Il serait fastidieux de revenir sur les apparitions détaillées de l’époque mais un rapide tour de table des intervenants s’impose :

. Lunatic (Booba et Ali) est le groupe racaillo-sublime qui embrase les tympans en cette année 97. Outre les apparitions sur de légendaires mixtapes (Cut Killer, C2Laballe) et autres featurings épiques (Sages Po, La Brigade), le groupe assène deux tracks délétères : « Le Crime Paie » et « Les Vrais Savent » qui font saigner tous les zens de France et de Navarre. Avec son flow abrasif, Booba sert un éblouissant smoothie caniveau/poésie qui nous laisse salis, violés et heureux après chaque écoute. Emile Louis-Ferdinand Céline.

. X-Men (Ill et Cassidy) commence avec J’attaque Du Mike (folles promesses), poursuivent avec J’attaque Du Mix (sublime confirmation), blesse avec Pendez-Les (violence en réunion) et rentre dans l’histoire avec Retour Aux Pyramides (texte sacré). Ill surtout enflamme l’auditoire ; son flow est fait de lumineuses et surréalistes balles rebondissantes dont on entend encore les échos aujourd’hui dans les morceaux de Joke et Prince Wally.

. Busta Flex : Il serait né de la fausse couche entre Redman et Busta Rhymes. Toujours un peu ostracisé pour sa posture américaine, Busta Flex met quand même grave la pression et son premier coup de pompe dans le game date de l’album de Lone avec sa participation tapageuse sur « Je Représente » ou « Les Skyzos ». Son premier maxi « Kick Avec Mes Nike », et « Le Zedou » sur la compil L432, braquent les tempes des plus sceptiques pendant que ses impros dézinguent pas mal de micros ouverts.

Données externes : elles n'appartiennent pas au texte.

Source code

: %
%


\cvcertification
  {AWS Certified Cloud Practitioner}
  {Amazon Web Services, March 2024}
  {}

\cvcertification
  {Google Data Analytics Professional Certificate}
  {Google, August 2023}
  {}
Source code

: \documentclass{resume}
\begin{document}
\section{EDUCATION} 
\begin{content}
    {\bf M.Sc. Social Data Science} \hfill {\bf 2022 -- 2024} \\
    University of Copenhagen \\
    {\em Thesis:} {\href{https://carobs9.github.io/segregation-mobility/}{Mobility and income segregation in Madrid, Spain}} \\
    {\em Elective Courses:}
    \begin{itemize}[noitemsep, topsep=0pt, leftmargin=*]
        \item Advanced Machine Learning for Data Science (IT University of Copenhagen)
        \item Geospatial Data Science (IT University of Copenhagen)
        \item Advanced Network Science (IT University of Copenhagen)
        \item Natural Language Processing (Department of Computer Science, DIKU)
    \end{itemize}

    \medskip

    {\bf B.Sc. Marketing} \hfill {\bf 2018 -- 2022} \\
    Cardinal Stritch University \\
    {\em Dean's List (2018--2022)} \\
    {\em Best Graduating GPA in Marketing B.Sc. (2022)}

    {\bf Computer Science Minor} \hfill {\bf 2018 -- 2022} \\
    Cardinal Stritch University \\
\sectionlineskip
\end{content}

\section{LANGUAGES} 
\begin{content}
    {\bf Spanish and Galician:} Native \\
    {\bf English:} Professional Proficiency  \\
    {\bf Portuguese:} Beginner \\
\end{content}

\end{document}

Outre les morceaux ce sont les freestyles du collectif Time Bomb sur Générations qui créent un engouement incontrôlé. C’est tout simplement un âge d’or du rap français. Je me revois devant ma chaîne hi-fi, fébrile, les doigts déjà en position pour enregistrer l’émission Original Bombattak où Ill, Cassidy, les Jedi, Booba, Ali, Oxmo, se lançaient à n’en plus finir dans des joutes lyricales. Les 4 temps de la mesure suffoquaient de trésors, gavés comme des oies, et les caisses claires amerlock se faisaient passer à tabac par ces modestes mais géniaux artilleurs de Molière. Ill donne la pleine mesure de son talent et traite les instrus comme un sac de frappe. Dans un texte qu’il pose avec Cassidy et Hi-Fi sur l’instru de Camay de Ghostface, Ill finit son couplet dans une gerbe d’assonances et d’allitérations à rendre ivre un marin agrégé: « Pilier du hip-hop mon trip les flics les cops humiliés/ Je shoote de loin comme au sketba position ailier/ Des milliers de mots si j’tire au but j’te jure qu’il y est/ On m’appelle Ill yo/ 96 j’ai le flow et le style yeah ». Quand ce n’est pas la fin, c’est le début du texte qui danse le ndombolo: « Les frères se masturbent sous la couette/ fouettent sous les sweats shirt/ rêvent de filles aux belles silhouettes, dans des belles îles/ Sous le vol des mouettes, mais c’est plutôt Belleville ».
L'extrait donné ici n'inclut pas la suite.